Developing affect-aware robot tutors

Spaulding, S. "Developing affect-aware robot tutors"


In recent years there has been a renewed enthusiasm for the power of computer systems and digital technology to reinvent education. One-on-one tutoring is a highly effective method for increasing student learning, but the supply of students vastly outpaces the number of available teachers. Computational tutoring systems, such as educational software or interactive robots, could help bridge this gap. One problem faced by all tutors, human or computer, is assessing a student's knowledge: how do you determine what another person knows or doesn't know? Previous algorithmic solutions to this problem include the popular Bayesian Knowledge Tracing algorithm and other inferential methods. However, these methods do not draw on the affective signals that good human teachers use to assess knowledge, such as indications of discomfort, engagement, or frustration.
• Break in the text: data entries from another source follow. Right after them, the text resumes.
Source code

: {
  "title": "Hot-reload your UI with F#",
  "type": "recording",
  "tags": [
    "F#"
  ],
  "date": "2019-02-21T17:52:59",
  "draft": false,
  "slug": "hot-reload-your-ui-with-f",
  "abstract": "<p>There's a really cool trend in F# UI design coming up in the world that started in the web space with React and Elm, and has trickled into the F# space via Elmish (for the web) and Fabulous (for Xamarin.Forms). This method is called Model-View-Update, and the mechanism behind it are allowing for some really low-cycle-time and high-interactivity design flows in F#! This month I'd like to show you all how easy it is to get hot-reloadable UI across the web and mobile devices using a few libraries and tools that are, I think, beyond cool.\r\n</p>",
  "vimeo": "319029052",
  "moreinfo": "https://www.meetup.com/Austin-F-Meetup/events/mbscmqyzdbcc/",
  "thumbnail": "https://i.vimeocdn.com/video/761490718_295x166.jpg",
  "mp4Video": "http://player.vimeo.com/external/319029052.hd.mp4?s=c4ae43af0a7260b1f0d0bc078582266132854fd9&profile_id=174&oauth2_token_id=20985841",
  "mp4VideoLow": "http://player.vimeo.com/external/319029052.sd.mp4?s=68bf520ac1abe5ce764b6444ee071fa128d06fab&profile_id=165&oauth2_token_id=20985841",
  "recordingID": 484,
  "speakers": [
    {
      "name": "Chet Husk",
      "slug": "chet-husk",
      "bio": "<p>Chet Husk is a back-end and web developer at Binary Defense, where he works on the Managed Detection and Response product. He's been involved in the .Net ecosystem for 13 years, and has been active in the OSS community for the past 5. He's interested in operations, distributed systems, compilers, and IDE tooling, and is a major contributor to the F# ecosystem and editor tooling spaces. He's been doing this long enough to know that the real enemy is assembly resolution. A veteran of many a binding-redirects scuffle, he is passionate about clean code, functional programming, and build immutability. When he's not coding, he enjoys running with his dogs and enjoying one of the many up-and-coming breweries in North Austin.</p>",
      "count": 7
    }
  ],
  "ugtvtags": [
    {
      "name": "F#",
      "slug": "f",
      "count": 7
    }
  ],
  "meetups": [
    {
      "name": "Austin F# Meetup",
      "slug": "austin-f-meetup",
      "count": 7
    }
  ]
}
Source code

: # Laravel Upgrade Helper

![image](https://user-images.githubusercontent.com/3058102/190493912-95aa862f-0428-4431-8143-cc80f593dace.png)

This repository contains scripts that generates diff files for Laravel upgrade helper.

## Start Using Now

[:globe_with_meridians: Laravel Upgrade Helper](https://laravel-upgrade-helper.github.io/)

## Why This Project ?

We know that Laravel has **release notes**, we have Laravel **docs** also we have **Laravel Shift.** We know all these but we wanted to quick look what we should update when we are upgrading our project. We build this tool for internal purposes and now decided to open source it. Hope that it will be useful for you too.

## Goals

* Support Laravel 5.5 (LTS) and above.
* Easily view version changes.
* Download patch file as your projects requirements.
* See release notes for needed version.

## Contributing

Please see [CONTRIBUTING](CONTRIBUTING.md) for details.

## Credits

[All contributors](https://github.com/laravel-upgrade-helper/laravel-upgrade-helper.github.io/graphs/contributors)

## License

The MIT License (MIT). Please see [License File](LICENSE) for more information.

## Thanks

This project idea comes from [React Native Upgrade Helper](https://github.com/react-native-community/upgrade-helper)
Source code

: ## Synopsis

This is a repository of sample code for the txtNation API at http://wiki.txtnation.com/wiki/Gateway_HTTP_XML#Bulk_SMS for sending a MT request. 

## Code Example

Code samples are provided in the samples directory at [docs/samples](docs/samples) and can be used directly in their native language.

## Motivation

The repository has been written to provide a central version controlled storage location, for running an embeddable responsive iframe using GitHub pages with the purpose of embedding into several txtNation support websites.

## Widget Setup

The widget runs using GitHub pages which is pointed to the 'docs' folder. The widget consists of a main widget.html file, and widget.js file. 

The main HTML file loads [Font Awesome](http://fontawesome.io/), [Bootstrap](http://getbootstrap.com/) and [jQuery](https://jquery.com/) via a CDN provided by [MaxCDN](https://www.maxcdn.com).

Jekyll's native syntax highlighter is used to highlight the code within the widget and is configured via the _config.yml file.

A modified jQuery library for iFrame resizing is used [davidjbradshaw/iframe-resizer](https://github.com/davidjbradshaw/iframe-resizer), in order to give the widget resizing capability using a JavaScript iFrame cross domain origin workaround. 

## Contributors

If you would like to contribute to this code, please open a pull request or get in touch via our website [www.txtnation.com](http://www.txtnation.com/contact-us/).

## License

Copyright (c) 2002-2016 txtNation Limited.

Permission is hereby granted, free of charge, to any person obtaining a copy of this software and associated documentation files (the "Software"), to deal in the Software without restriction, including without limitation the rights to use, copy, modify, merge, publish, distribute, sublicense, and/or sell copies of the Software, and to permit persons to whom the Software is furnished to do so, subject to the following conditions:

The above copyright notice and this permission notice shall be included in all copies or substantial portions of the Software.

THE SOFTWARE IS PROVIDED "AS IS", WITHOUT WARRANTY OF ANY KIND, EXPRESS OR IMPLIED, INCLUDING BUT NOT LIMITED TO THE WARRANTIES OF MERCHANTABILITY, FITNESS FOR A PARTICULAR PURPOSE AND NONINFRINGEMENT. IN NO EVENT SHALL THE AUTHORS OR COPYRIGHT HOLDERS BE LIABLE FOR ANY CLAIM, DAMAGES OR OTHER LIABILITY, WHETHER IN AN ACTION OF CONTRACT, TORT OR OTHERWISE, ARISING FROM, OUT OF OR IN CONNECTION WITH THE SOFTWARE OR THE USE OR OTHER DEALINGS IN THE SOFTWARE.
This thesis aims to make understanding affect a central component of a knowledge assessment system, validated on a dataset collected from interactions between children and a robot learning companion. In this thesis I show that (1) children emote more when engaging in an educational task with an embodied social robot, compared to a tablet and (2) these emotional signals improve the quality of knowledge inference made by the system. Together this work establishes both human-centered and algorithmic motivations for further development of robotic systems that tightly integrate affect understanding and complex models of inference with interactive, educational robots.